It has been argued that the legislature intended to form a complete scheme of descents; and that the Court ought not to construe any case to be a casus omissus, if by any reasonable construction the words can be extended to embrace it. Both parties accede to this argument, but they apply it in a very different manner. The Plaintiffs contend that the descent from brother to brother was meant to be included in the first and second classes of descents, as the parents were the common link of connexion from and through whom the consanguinity was to be sought; that therefore the descent, in such case, is ex-parte paterna, or materna, as the father or mother happens to be the commune vinculum. And the Plaintiffs rely on the words "and not derived from or through either of his ancestors," in the clause embracing the third class, as distinctly showing that the legislature deemed every case of descents to be completely within the preceding classes. On the other hand, the Defendants contend that whatever might be the legislative supposition, it is impossible to support the position, that a descent from brother to brother, or from child to parent, is a descent ex-parte paterna or materna, *468 It is therefore, either a casus omissus, or the words "and not derived from or through either of his ancestors" are to be considered not as qualifying and limiting the preceding words, but as either constituting a fourth class of cases, embracing all such as are not included in the three preceding classes; or as explaining estates by purchase to include all cases which are not paternal or maternal descents.
There are certainly intrinsic difficulties in admitting either of these constructions. If the legislature have proceeded on a mistake, it would be dangerous to declare that a Court of law were bound to enlarge the natural import of words in order to supply deficiencies occasioned by that mistake. It would be still more dangerous to admit that because the legislature have expressed an intention to form a scheme of descents, the Court were bound to bring every case within the specified classes. In the present case, equal violence would be done to the ordinary use of the terms employed by adopting the construction contended for by either party.
It is not a descent from or through the paternal or maternal line, in the sense of the common law. Nor is it a purchase.
The words "and not derived from or through either of his ancestors" are manifestly used as explanatory of the legal import of purchase. They are the exact words which the common law selects to distinguish the estate of a purchaser from the estate of an heir.
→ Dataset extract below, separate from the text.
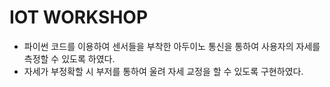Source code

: # IOT WORKSHOP

* 파이썬 코드를 이용하여 센서들을 부착한 아두이노 통신을 통하여 사용자의 자세를 측정할 수 있도록 하였다.
* 자세가 부정확할 시 부저를 통하여 울려 자세 교정을 할 수 있도록 구현하였다.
It is obvious that the legislature use the words descent and purchase in their technical and legal sense. They have also expressly provided for the case of a descent from brother to brother, passing by the parents; and of a parent from a child, when there are no brothers or sisters. These descents must therefore be direct and immediate; and the former case is so deemed also at the common law. It is therefore in our judgment perfectly clear, that a descent from brother to brother is not within the statute, and of course is a casus omissus, to be regulated by the common law.
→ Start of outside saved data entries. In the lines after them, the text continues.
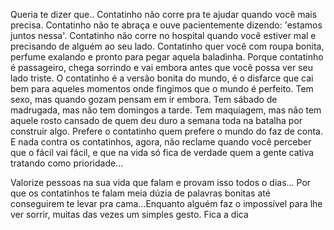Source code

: Queria te dizer que..
Contatinho não corre pra te ajudar quando você mais precisa.
Contatinho não te abraça e ouve pacientemente dizendo: 'estamos juntos nessa'.
Contatinho não corre no hospital quando você estiver mal e precisando de alguém ao seu lado.
Contatinho quer você com roupa bonita, perfume exalando e pronto para pegar aquela baladinha.
Porque contatinho é passageiro, chega sorrindo e vai embora antes que você possa ver seu lado triste.
O contatinho é a versão bonita do mundo, é o disfarce que cai bem para aqueles momentos onde fingimos que o mundo é perfeito.
Tem sexo, mas quando gozam pensam em ir embora. Tem sábado de madrugada, mas não tem domingos a tarde. Tem maquiagem, mas não tem aquele rosto cansado de quem deu duro a semana toda na batalha por construir algo.
Prefere o contatinho quem prefere o mundo do faz de conta.
E nada contra os contatinhos, agora, não reclame quando você perceber que o fácil vai fácil, e que na vida só fica de verdade quem a gente cativa tratando como prioridade...

Valorize pessoas na sua vida que falam e provam isso todos o dias...
Por que os contatinhos te falam
meia dúzia de palavras bonitas até conseguirem te levar pra cama...Enquanto alguém faz o impossível para lhe ver sorrir, muitas das vezes um simples gesto.
Fica a dica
To apply this to the present case. By the arrival of John M`Connell at the age of 21 years, all the estates *469 devised to him immediately became absolute estates in fee simple. On his death they passed to his half brother, John B. Hammond; and upon his death they passed to the heirs at law of the latter. The lessors of the Plaintiff have therefore made no sufficient title thereto.
Let us now consider the second question: whether the lessors of the Plaintiff have any title to the estates which were devised over to John M`Connell upon the contingency of John B. Hammond's dying under age and without issue.
It has been argued by the Defendant's counsel that this executory devise is void because the contingency is too remote.
It is the acknowledged rule, that an executory devise is not too remote if the contingency may happen within a life or lives in being, or 21 years and a few months after.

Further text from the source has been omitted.